Stored dataset items
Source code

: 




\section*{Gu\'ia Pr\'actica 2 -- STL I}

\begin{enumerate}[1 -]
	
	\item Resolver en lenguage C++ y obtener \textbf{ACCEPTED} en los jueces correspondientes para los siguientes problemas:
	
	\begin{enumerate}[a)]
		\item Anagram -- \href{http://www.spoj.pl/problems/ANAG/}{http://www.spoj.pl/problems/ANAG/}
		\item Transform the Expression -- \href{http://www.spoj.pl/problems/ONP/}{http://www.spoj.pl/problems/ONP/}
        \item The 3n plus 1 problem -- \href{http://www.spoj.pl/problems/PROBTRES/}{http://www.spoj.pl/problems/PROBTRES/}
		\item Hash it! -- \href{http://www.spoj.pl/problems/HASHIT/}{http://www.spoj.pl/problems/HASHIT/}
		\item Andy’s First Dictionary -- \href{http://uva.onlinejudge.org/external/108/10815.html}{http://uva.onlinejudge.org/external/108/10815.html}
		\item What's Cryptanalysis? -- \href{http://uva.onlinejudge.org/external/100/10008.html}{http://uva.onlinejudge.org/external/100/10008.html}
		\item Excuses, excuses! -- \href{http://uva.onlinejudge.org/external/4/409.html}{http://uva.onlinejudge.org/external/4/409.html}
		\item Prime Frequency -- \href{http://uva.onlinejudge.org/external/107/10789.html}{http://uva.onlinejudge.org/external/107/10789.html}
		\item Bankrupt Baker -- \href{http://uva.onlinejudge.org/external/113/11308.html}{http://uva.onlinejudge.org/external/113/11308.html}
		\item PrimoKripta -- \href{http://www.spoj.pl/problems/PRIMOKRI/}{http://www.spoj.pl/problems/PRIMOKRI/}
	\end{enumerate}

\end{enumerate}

• _Task item_: Go line by line through the entries above and tally those that hold the word "onlinejudge"; give the tally alone.

• _Finished exercise_: 5